(TASK INSTRUCTIONS): Each line holding the string "presente" is to be copied from the data.
[[ WORKING DATA, beginning ]]
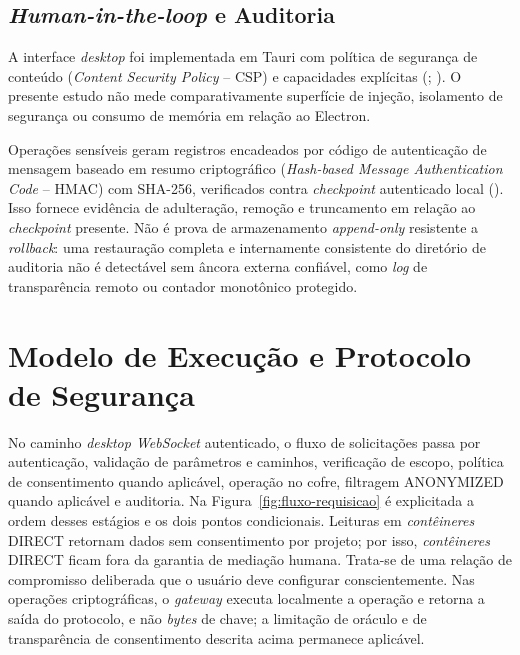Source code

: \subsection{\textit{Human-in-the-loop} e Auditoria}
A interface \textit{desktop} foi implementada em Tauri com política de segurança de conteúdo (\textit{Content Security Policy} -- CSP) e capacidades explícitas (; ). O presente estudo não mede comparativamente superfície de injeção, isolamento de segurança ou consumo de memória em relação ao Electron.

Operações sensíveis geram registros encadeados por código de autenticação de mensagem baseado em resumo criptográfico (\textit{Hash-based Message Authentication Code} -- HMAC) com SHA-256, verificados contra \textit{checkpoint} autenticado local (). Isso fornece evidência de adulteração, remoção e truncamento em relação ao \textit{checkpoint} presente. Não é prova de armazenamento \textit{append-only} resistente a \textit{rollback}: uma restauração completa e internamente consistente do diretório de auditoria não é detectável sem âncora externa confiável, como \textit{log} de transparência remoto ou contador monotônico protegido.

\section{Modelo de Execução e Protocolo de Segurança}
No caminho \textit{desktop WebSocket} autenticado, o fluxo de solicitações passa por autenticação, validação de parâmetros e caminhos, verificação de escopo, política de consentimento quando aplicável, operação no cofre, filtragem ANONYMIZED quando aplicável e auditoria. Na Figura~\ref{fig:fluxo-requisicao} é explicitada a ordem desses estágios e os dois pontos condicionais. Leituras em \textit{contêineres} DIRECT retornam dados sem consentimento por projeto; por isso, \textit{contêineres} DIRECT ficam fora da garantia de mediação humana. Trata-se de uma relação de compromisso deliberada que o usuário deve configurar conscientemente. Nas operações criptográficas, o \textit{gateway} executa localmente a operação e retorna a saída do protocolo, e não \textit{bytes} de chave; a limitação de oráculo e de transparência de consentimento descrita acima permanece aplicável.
[[ WORKING DATA, end ]]
[[ WORKING DATA, beginning ]]
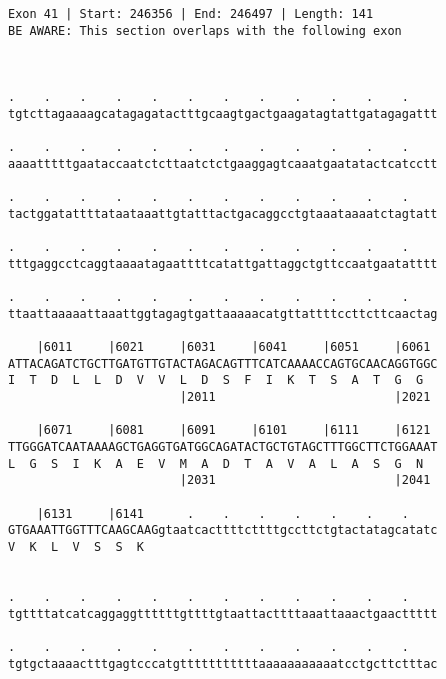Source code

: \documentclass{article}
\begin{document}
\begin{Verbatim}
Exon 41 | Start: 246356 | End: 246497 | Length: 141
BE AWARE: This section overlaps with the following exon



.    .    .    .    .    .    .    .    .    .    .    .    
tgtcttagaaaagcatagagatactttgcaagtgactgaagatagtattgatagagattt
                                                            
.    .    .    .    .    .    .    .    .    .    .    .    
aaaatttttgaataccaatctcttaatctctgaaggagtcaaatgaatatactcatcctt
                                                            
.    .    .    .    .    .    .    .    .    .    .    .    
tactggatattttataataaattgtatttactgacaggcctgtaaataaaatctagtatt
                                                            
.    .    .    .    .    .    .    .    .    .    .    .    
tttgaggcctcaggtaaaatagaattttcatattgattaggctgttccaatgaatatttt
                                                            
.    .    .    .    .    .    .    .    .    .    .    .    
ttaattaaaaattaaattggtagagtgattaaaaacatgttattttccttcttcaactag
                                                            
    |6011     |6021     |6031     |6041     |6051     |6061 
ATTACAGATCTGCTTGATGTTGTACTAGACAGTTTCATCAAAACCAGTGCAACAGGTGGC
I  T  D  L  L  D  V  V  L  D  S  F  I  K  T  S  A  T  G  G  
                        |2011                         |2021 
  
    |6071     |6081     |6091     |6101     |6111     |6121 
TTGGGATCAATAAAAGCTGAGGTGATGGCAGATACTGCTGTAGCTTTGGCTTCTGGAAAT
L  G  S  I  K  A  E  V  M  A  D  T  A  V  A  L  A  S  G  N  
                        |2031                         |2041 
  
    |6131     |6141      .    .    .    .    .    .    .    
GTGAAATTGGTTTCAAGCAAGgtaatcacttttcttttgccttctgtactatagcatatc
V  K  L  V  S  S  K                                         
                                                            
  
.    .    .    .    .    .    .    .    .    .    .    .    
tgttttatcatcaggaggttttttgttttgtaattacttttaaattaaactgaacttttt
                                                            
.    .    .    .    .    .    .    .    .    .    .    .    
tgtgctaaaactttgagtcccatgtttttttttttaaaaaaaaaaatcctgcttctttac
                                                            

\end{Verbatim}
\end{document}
[[ WORKING DATA, end ]]
(OUTPUT):
A interface \textit{desktop} foi implementada em Tauri com política de segurança de conteúdo (\textit{Content Security Policy} -- CSP) e capacidades explícitas (; ). O presente estudo não mede comparativamente superfície de injeção, isolamento de segurança ou consumo de memória em relação ao Electron.
Operações sensíveis geram registros encadeados por código de autenticação de mensagem baseado em resumo criptográfico (\textit{Hash-based Message Authentication Code} -- HMAC) com SHA-256, verificados contra \textit{checkpoint} autenticado local (). Isso fornece evidência de adulteração, remoção e truncamento em relação ao \textit{checkpoint} presente. Não é prova de armazenamento \textit{append-only} resistente a \textit{rollback}: uma restauração completa e internamente consistente do diretório de auditoria não é detectável sem âncora externa confiável, como \textit{log} de transparência remoto ou contador monotônico protegido.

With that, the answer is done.